Esse segundo número alarga seu escopo histórico até a Primeira Guerra Mundial e abrange uma outra catástrofe de repercussões globais e persistentes, que Hannah Arendt chamou de crise dos povos sem Estado. A Questão Palestina é o grande exemplo das consequências do colonialismo e da repartição de terras que se seguiram à Guerra. A entrevista concedida à DIASPORA pelo antropólogo Leonardo Schiocchet traz a Palestina Histórica à cena contemporânea e assenta o debate no Brasil. Embora diferente em muitos aspectos, o Curdistão compartilha com a Palestina essa desvantagem determinante na era dos Estados-nação. No entanto, Ana Paula Massadar Morel nos apresenta um movimento libertário curdo que não tem o Estado, pelo menos na sua forma política contemporânea, como objetivo de sua luta.

Sobre coletividades fora de suas casas, em busca de novos projetos de vida, também nos fala Monique Sochaczewski Goldfeld, porém, a partir de outra perspectiva. A pesquisadora nos conduz pelo Museu da Imigração do Estado de São Paulo e nos lembra de que a memória também é feita de exclusões e apagamentos. Enquanto as diásporas europeias e a japonesa no Brasil são cuidadosamente representadas no Museu, as diásporas provenientes de diferentes territórios antes sob domínio do Império Otomano foram silenciadas. Dentre os imigrantes de fala e cultura árabe, estão os libaneses, cuja integração na sociedade brasileira foi, e ainda é, reconhecidamente bem sucedida.

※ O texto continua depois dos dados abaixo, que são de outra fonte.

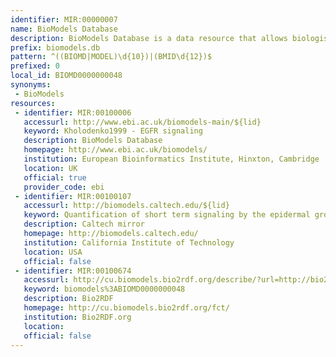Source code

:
 ```yaml
---
identifier: MIR:00000007
name: BioModels Database
description: BioModels Database is a data resource that allows biologists to store, search and retrieve published mathematical models of biological interests.
prefix: biomodels.db
pattern: ^((BIOMD|MODEL)\d{10})|(BMID\d{12})$
prefixed: 0
local_id: BIOMD0000000048
synonyms:
 - BioModels
resources:
 - identifier: MIR:00100006
   accessurl: http://www.ebi.ac.uk/biomodels-main/${lid}
   keyword: Kholodenko1999 - EGFR signaling
   description: BioModels Database
   homepage: http://www.ebi.ac.uk/biomodels/
   institution: European Bioinformatics Institute, Hinxton, Cambridge
   location: UK
   official: true
   provider_code: ebi
 - identifier: MIR:00100107
   accessurl: http://biomodels.caltech.edu/${lid}
   keyword: Quantification of short term signaling by the epidermal growth factor receptor.
   description: Caltech mirror
   homepage: http://biomodels.caltech.edu/
   institution: California Institute of Technology
   location: USA
   official: false
 - identifier: MIR:00100674
   accessurl: http://cu.biomodels.bio2rdf.org/describe/?url=http://bio2rdf.org/biomodels:${lid}
   keyword: biomodels%3ABIOMD0000000048
   description: Bio2RDF
   homepage: http://cu.biomodels.bio2rdf.org/fct/
   institution: Bio2RDF.org
   location: 
   official: false
---
```

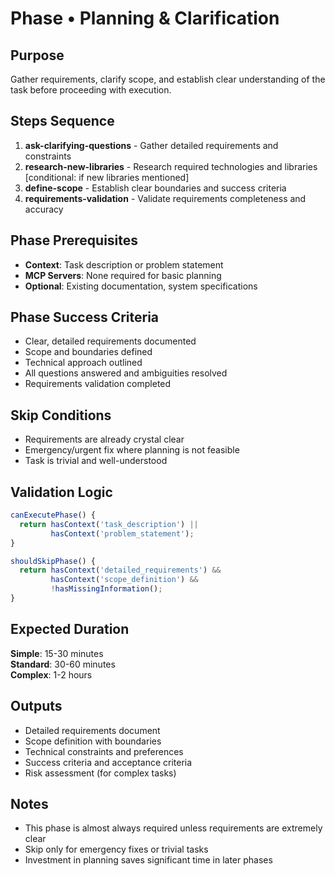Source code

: # Phase • Planning & Clarification

## Purpose
Gather requirements, clarify scope, and establish clear understanding of the task before proceeding with execution.

## Steps Sequence
1. **ask-clarifying-questions** - Gather detailed requirements and constraints
2. **research-new-libraries** - Research required technologies and libraries [conditional: if new libraries mentioned]
3. **define-scope** - Establish clear boundaries and success criteria
4. **requirements-validation** - Validate requirements completeness and accuracy

## Phase Prerequisites
- **Context**: Task description or problem statement
- **MCP Servers**: None required for basic planning
- **Optional**: Existing documentation, system specifications

## Phase Success Criteria
- Clear, detailed requirements documented
- Scope and boundaries defined
- Technical approach outlined
- All questions answered and ambiguities resolved
- Requirements validation completed

## Skip Conditions
- Requirements are already crystal clear
- Emergency/urgent fix where planning is not feasible
- Task is trivial and well-understood

## Validation Logic
```javascript
canExecutePhase() {
  return hasContext('task_description') || 
         hasContext('problem_statement');
}

shouldSkipPhase() {
  return hasContext('detailed_requirements') &&
         hasContext('scope_definition') &&
         !hasMissingInformation();
}
```

## Expected Duration
**Simple**: 15-30 minutes  
**Standard**: 30-60 minutes  
**Complex**: 1-2 hours

## Outputs
- Detailed requirements document
- Scope definition with boundaries
- Technical constraints and preferences
- Success criteria and acceptance criteria
- Risk assessment (for complex tasks)

## Notes
- This phase is almost always required unless requirements are extremely clear
- Skip only for emergency fixes or trivial tasks
- Investment in planning saves significant time in later phases 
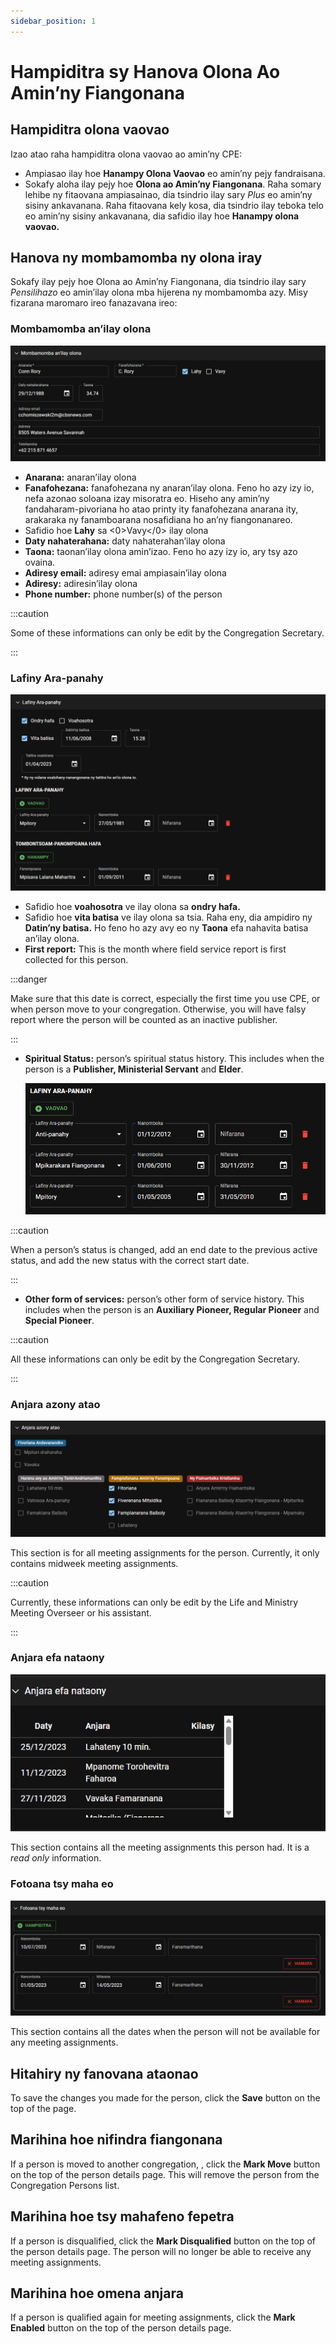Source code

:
```yaml
---
sidebar_position: 1
---
```


# Hampiditra sy Hanova Olona Ao Amin’ny Fiangonana

## Hampiditra olona vaovao

Izao atao raha hampiditra olona vaovao ao amin’ny CPE:

- Ampiasao ilay hoe **Hanampy Olona Vaovao** eo amin’ny pejy fandraisana.
- Sokafy aloha ilay pejy hoe **Olona ao Amin’ny Fiangonana**. Raha somary lehibe ny fitaovana ampiasainao, dia tsindrio ilay sary _Plus_ eo amin’ny sisiny ankavanana. Raha fitaovana kely kosa, dia tsindrio ilay teboka telo eo amin’ny sisiny ankavanana, dia safidio ilay hoe **Hanampy olona vaovao.**

## Hanova ny mombamomba ny olona iray

Sokafy ilay pejy hoe Olona ao Amin’ny Fiangonana, dia tsindrio ilay sary _Pensilihazo_ eo amin’ilay olona mba hijerena ny mombamomba azy. Misy fizarana maromaro ireo fanazavana ireo:

### Mombamomba an’ilay olona

![Mombamomba an’ilay olona](./person_basic.png)

- **Anarana:** anaran’ilay olona
- **Fanafohezana:** fanafohezana ny anaran’ilay olona. Feno ho azy izy io, nefa azonao soloana izay misoratra eo. Hiseho any amin’ny fandaharam-pivoriana ho atao printy ity fanafohezana anarana ity, arakaraka ny fanamboarana nosafidiana ho an’ny fiangonanareo.
- Safidio hoe **Lahy** sa <0>Vavy</0> ilay olona
- **Daty nahaterahana:** daty nahaterahan’ilay olona
- **Taona:** taonan’ilay olona amin’izao. Feno ho azy izy io, ary tsy azo ovaina.
- **Adiresy email:** adiresy emai ampiasain’ilay olona
- **Adiresy:** adiresin’ilay olona
- **Phone number:** phone number(s) of the person

:::caution

Some of these informations can only be edit by the Congregation Secretary.

:::

### Lafiny Ara-panahy

![Person Spiritual Status Main](./person_spiritual_status_main.png)

- Safidio hoe **voahosotra** ve ilay olona sa **ondry hafa.**
- Safidio hoe **vita batisa** ve ilay olona sa tsia. Raha eny, dia ampidiro ny **Datin’ny batisa.** Ho feno ho azy avy eo ny **Taona** efa nahavita batisa an’ilay olona.
- **First report:** This is the month where field service report is first collected for this person.

:::danger

Make sure that this date is correct, especially the first time you use CPE, or when person move to your congregation. Otherwise, you will have falsy report where the person will be counted as an inactive publisher.

:::

- **Spiritual Status:** person’s spiritual status history. This includes when the person is a **Publisher, Ministerial Servant** and **Elder**.

  ![Person Spiritual Status](./person_spiritual_status.png)

:::caution

When a person’s status is changed, add an end date to the previous active status, and add the new status with the correct start date.

:::

- **Other form of services:** person’s other form of service history. This includes when the person is an **Auxiliary Pioneer, Regular Pioneer** and **Special Pioneer**.

:::caution

All these informations can only be edit by the Congregation Secretary.

:::

### Anjara azony atao

![Person Assignments](./person_assignments.png)

This section is for all meeting assignments for the person. Currently, it only contains midweek meeting assignments.

:::caution

Currently, these informations can only be edit by the Life and Ministry Meeting Overseer or his assistant.

:::

### Anjara efa nataony

![Person Assignments History](./person_assignments_history.png)

This section contains all the meeting assignments this person had. It is a _read only_ information.

### Fotoana tsy maha eo

![Person Time Away](./person_time_away.png)

This section contains all the dates when the person will not be available for any meeting assignments.

## Hitahiry ny fanovana ataonao

To save the changes you made for the person, click the **Save** button on the top of the page.

## Marihina hoe nifindra fiangonana

If a person is moved to another congregation, , click the **Mark Move** button on the top of the person details page. This will remove the person from the Congregation Persons list.

## Marihina hoe tsy mahafeno fepetra

If a person is disqualified, click the **Mark Disqualified** button on the top of the person details page. The person will no longer be able to receive any meeting assignments.

## Marihina hoe omena anjara

If a person is qualified again for meeting assignments, click the **Mark Enabled** button on the top of the person details page.
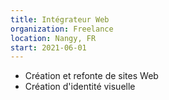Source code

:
 ```yaml
---
title: Intégrateur Web
organization: Freelance
location: Nangy, FR
start: 2021-06-01
---
```


* Création et refonte de sites Web
* Création d'identité visuelle
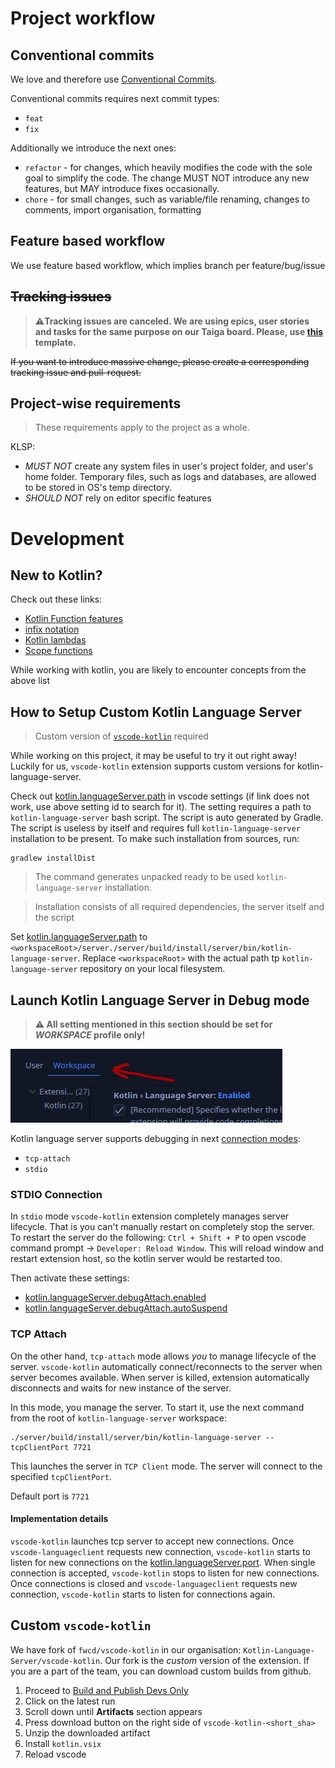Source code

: 
# Project workflow

## Conventional commits

We love and therefore use [Conventional Commits](https://www.conventionalcommits.org/en/v1.0.0/).

Conventional commits requires next commit types:
- `feat`
- `fix`


Additionally we introduce the next ones:
- `refactor` - for changes, which heavily modifies the code with the sole goal to simplify the code. The change MUST NOT introduce any new features, but MAY introduce fixes occasionally.
- `chore` - for small changes, such as variable/file renaming, changes to comments, import organisation, formatting

## Feature based workflow

We use feature based workflow, which implies branch per feature/bug/issue

## ~~Tracking issues~~

> **⚠️Tracking issues are canceled. We are using epics, user stories and tasks for the same purpose on our Taiga board. Please, use [this](./.github/ISSUE_TEMPLATE/tracking-issue.md) template.**

~~If you want to introduce massive change, please create a corresponding tracking issue and pull-request.~~

## Project-wise requirements

> These requirements apply to the project as a whole.

KLSP:
- *MUST NOT* create any system files in user's project folder, and user's home folder. Temporary files, such as logs and databases, are allowed to be stored in OS's temp directory.
- *SHOULD NOT* rely on editor specific features


# Development

## New to Kotlin?

Check out these links:
- [Kotlin Function features](https://kotlinlang.org/docs/functions.html)
- [infix notation](https://kotlinlang.org/docs/functions.html#infix-notation)
- [Kotlin lambdas](https://kotlinlang.org/docs/lambdas.html)
- [Scope functions](https://kotlinlang.org/docs/scope-functions.html)

While working with kotlin, you are likely to encounter concepts from the above list

## How to Setup Custom Kotlin Language Server

> Custom version of [`vscode-kotlin`](#custom-vscode-kotlin) required

While working on this project, it may be useful to try it out right away! Luckily for us, `vscode-kotlin` extension supports custom versions for kotlin-language-server.

Check out [kotlin.languageServer.path](vscode://settings/kotlin.languageServer.path) in vscode settings (if link does not work, use above setting id to search for it). The setting requires a path to `kotlin-language-server` bash script. The script is auto generated by Gradle. The script is useless by itself and requires full `kotlin-language-server` installation to be present. To make such installation from sources, run:
```
gradlew installDist
```

> The command generates unpacked ready to be used `kotlin-language-server` installation.

> Installation consists of all required dependencies, the server itself and the script

Set [kotlin.languageServer.path](vscode://settings/kotlin.languageServer.path) to `<workspaceRoot>/server./server/build/install/server/bin/kotlin-language-server`. Replace `<workspaceRoot>` with the actual path tp `kotlin-language-server` repository on your local filesystem.

## Launch Kotlin Language Server in Debug mode

> **⚠️ All setting mentioned in this section should be set for *WORKSPACE* profile only!**

![workspace-settings](./images/workspace-settings.png)

Kotlin language server supports debugging in next [connection modes](vscode://settings/kotlin.languageServer.transport):
 - `tcp-attach`
 - `stdio`

### STDIO Connection

In `stdio` mode `vscode-kotlin` extension completely manages server lifecycle. That is you can't manually restart on completely stop the server. To restart the server do the following: `Ctrl + Shift + P` to open vscode command prompt -> `Developer: Reload Window`. This will reload window and restart extension host, so the kotlin server would be restarted too.

Then activate these settings:
- [kotlin.languageServer.debugAttach.enabled](vscode://settings/kotlin.languageServer.debugAttach.enabled)
- [kotlin.languageServer.debugAttach.autoSuspend](vscode://settings/kotlin.languageServer.debugAttach.autoSuspend)

### TCP Attach

On the other hand, `tcp-attach` mode allows *you* to manage lifecycle of the server. `vscode-kotlin` automatically connect/reconnects to the server when server becomes available. When server is killed, extension automatically disconnects and waits for new instance of the server.

In this mode, you manage the server. To start it, use the next command from the root of `kotlin-language-server` workspace:

```
./server/build/install/server/bin/kotlin-language-server --tcpClientPort 7721
```

This launches the server in `TCP Client` mode. The server will connect to the specified `tcpClientPort`.

Default port is `7721`

#### Implementation details

`vscode-kotlin` launches tcp server to accept new connections. Once `vscode-languageclient` requests new connection, `vscode-kotlin` starts to listen for new connections on the [kotlin.languageServer.port](vscode://settings/kotlin.languageServer.port). When single connection is accepted, `vscode-kotlin` stops to listen for new connections. Once connections is closed and `vscode-languageclient` requests new connection, `vscode-kotlin` starts to listen for connections again.

## Custom `vscode-kotlin`

We have fork of `fwcd/vscode-kotlin` in our organisation: `Kotlin-Language-Server/vscode-kotlin`. Our fork is the *custom* version of the extension. If you are a part of the team, you can download custom builds from github.

1. Proceed to [Build and Publish Devs Only](https://github.com/Kotlin-Language-Server/vscode-kotlin/actions/workflows/build.yml)
2. Click on the latest run
3. Scroll down until **Artifacts** section appears
4. Press download button on the right side of `vscode-kotlin-<short_sha>`
5. Unzip the downloaded artifact
6. Install `kotlin.vsix`
7. Reload vscode
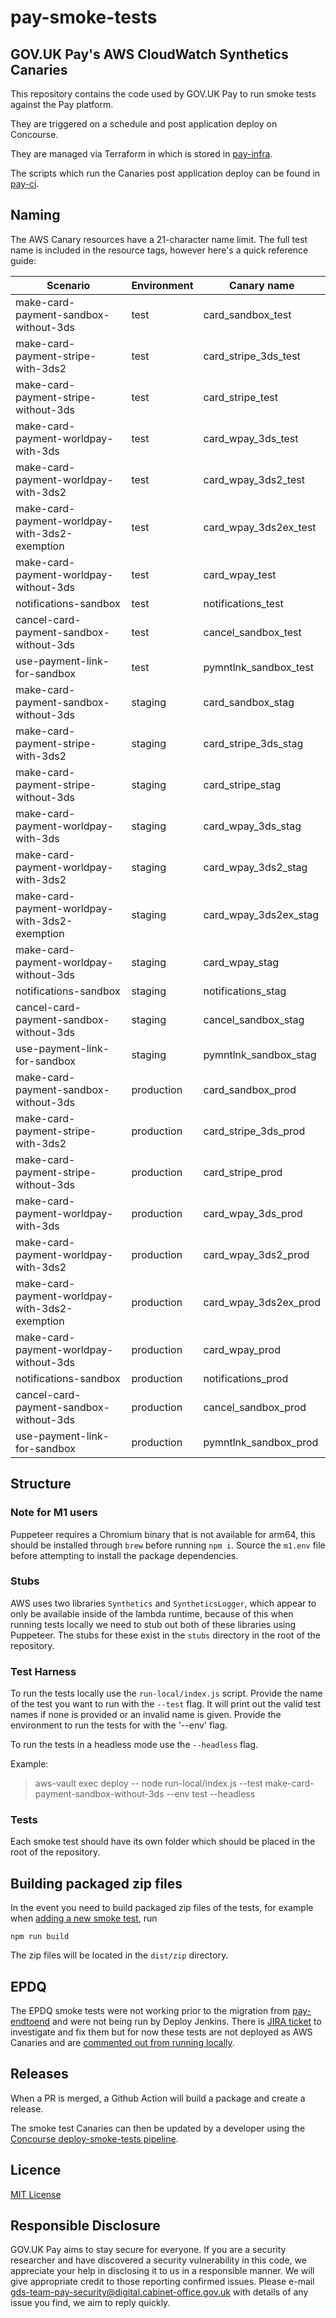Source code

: # pay-smoke-tests
## GOV.UK Pay's AWS CloudWatch Synthetics Canaries

This repository contains the code used by GOV.UK Pay to run smoke tests against the Pay platform.

They are triggered on a schedule and post application deploy on Concourse.

They are managed via Terraform in which is stored in [pay-infra](https://github.com/alphagov/pay-infra).

The scripts which run the Canaries post application deploy can be found in [pay-ci](https://github.com/alphagov/pay-ci).

## Naming

The AWS Canary resources have a 21-character name limit. The full test name is included
in the resource tags, however here's a quick reference guide:

| Scenario                                       | Environment | Canary name           |
|------------------------------------------------|-------------|-----------------------|
| make-card-payment-sandbox-without-3ds          | test        | card_sandbox_test     |
| make-card-payment-stripe-with-3ds2             | test        | card_stripe_3ds_test  |
| make-card-payment-stripe-without-3ds           | test        | card_stripe_test      |
| make-card-payment-worldpay-with-3ds            | test        | card_wpay_3ds_test    |
| make-card-payment-worldpay-with-3ds2           | test        | card_wpay_3ds2_test   |
| make-card-payment-worldpay-with-3ds2-exemption | test        | card_wpay_3ds2ex_test |
| make-card-payment-worldpay-without-3ds         | test        | card_wpay_test        |
| notifications-sandbox                          | test        | notifications_test    |
| cancel-card-payment-sandbox-without-3ds        | test        | cancel_sandbox_test   |
| use-payment-link-for-sandbox                   | test        | pymntlnk_sandbox_test |
| make-card-payment-sandbox-without-3ds          | staging     | card_sandbox_stag     |
| make-card-payment-stripe-with-3ds2             | staging     | card_stripe_3ds_stag  |
| make-card-payment-stripe-without-3ds           | staging     | card_stripe_stag      |
| make-card-payment-worldpay-with-3ds            | staging     | card_wpay_3ds_stag    |
| make-card-payment-worldpay-with-3ds2           | staging     | card_wpay_3ds2_stag   |
| make-card-payment-worldpay-with-3ds2-exemption | staging     | card_wpay_3ds2ex_stag |
| make-card-payment-worldpay-without-3ds         | staging     | card_wpay_stag        |
| notifications-sandbox                          | staging     | notifications_stag    |
| cancel-card-payment-sandbox-without-3ds        | staging     | cancel_sandbox_stag   |
| use-payment-link-for-sandbox                   | staging     | pymntlnk_sandbox_stag |
| make-card-payment-sandbox-without-3ds          | production  | card_sandbox_prod     |
| make-card-payment-stripe-with-3ds2             | production  | card_stripe_3ds_prod  |
| make-card-payment-stripe-without-3ds           | production  | card_stripe_prod      |
| make-card-payment-worldpay-with-3ds            | production  | card_wpay_3ds_prod    |
| make-card-payment-worldpay-with-3ds2           | production  | card_wpay_3ds2_prod   |
| make-card-payment-worldpay-with-3ds2-exemption | production  | card_wpay_3ds2ex_prod |
| make-card-payment-worldpay-without-3ds         | production  | card_wpay_prod        |
| notifications-sandbox                          | production  | notifications_prod    |
| cancel-card-payment-sandbox-without-3ds        | production  | cancel_sandbox_prod   |
| use-payment-link-for-sandbox                   | production  | pymntlnk_sandbox_prod |

## Structure

### Note for M1 users

Puppeteer requires a Chromium binary that is not available for arm64, this should be installed through `brew` before running `npm i`. Source the `m1.env` file before attempting to install the package dependencies.

### Stubs
AWS uses two libraries `Synthetics` and `SyntheticsLogger`, which appear to only be available inside of the lambda runtime, because of this when running tests locally we need to stub out both of these libraries using Puppeteer. The stubs for these exist in the `stubs` directory in the root of the repository.

### Test Harness 
To run the tests locally use the `run-local/index.js` script. Provide the name
of the test you want to run with the `--test` flag. It will print out the valid
test names if none is provided or an invalid name is given. Provide the environment to run the tests for with the '--env' flag.

To run the tests in a headless mode use the `--headless` flag.

Example:

> aws-vault exec deploy -- node run-local/index.js --test make-card-payment-sandbox-without-3ds --env test --headless

### Tests
Each smoke test should have its own folder which should be placed in the root of the repository.

## Building packaged zip files

In the event you need to build packaged zip files of the tests, for example when [adding a new smoke test](https://pay-team-manual.cloudapps.digital/manual/tools/canary.html#adding-a-new-smoke-test), run 

```
npm run build 
```
The zip files will be located in the `dist/zip` directory.

## EPDQ
The EPDQ smoke tests were not working prior to the migration from [pay-endtoend](https://github.com/alphagov/pay-endtoend) and were not being run by Deploy Jenkins. There is [JIRA ticket](https://payments-platform.atlassian.net/browse/PP-8356) to investigate and fix them but for now these tests are not deployed as AWS Canaries and are [commented out from running locally](https://github.com/alphagov/pay-smoke-tests/blob/88fdca5b6d37dc983f72ef286127429fb24bc5ab/run-local/index.js#L21).

## Releases

When a PR is merged, a Github Action will build a package and create a release.

The smoke test Canaries can then be updated by a developer using the [Concourse deploy-smoke-tests pipeline](https://cd.gds-reliability.engineering/teams/pay-deploy/pipelines/deploy-smoke-tests).


## Licence
[MIT License](LICENCE)

## Responsible Disclosure
GOV.UK Pay aims to stay secure for everyone. If you are a security researcher and have discovered a security vulnerability in this code, we appreciate your help in disclosing it to us in a responsible manner. We will give appropriate credit to those reporting confirmed issues. Please e-mail gds-team-pay-security@digital.cabinet-office.gov.uk with details of any issue you find, we aim to reply quickly.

Outro efeito sociopolítico das duas guerras mundiais e dos projetos colonialistas que a elas se seguiram, foi a espiral de tensões entre imperativos liberais europeus e valores religiosos  das populações muçulmanas sob protetorados franceses e ingleses. A crença na totalidade de uma liberdade de imprensa, de um lado, e as interpretações cognitivas e emocionais de uma figura sacra, de outro, compõem uma das arenas simbólicas onde um “Ocidente” laico se encontra com um “Oriente” fiel. Sobre os limites do que é sagrado para cada uma dessas partes, o antropólogo Bruno Bartel nos traz uma reflexão baseada em seu trabalho de campo no Marrocos. O atentado ao periódico Charlie Hebdo e suas repercussões no país de maioria muçulmana e ex-protetorado francês é o seu ponto de partida. Enquanto Bartel aponta para negociações entre posições seculares e pertencimento religioso, a editora da Revista DIASPORA Ana Maria Raietparvar relativiza as diferenças, que o senso comum crê irreconciliáveis, entre as duas principais divisões sectárias do islã: o sunismo e o xiismo. Ela discorre sobre as origens dessa distinção e alerta para o perigo dos reducionismos e das visões estereotipadas que costumam acompanhar os debates sobre conflitos no Oriente Médio.

Ainda numa menção a ex-protetorados franceses e, ao mesmo tempo, num contraponto ao esquecimento de que fala Goldfeld, a jornalista Leila Lak nos apresenta duas histórias em que a arte conecta o Rio de Janeiro a Beirute. Numa delas, um documentarista britânico, radicado no Brasil, acompanha a jornada de uma banda de blues da capital libanesa pela cena musical americana. Na outra, uma artista plástica deixa o Líbano para viver uma experiência criativa em meio à natureza carioca.

A Revista DIASPORA  convida então o leitor a viajar da América Latina ao Oriente Médio, através de suas narrativas em movimento.

Sobre a autora:

 

Liza Dumovich é Antropóloga e Coeditora da REVISTA DIASPORA.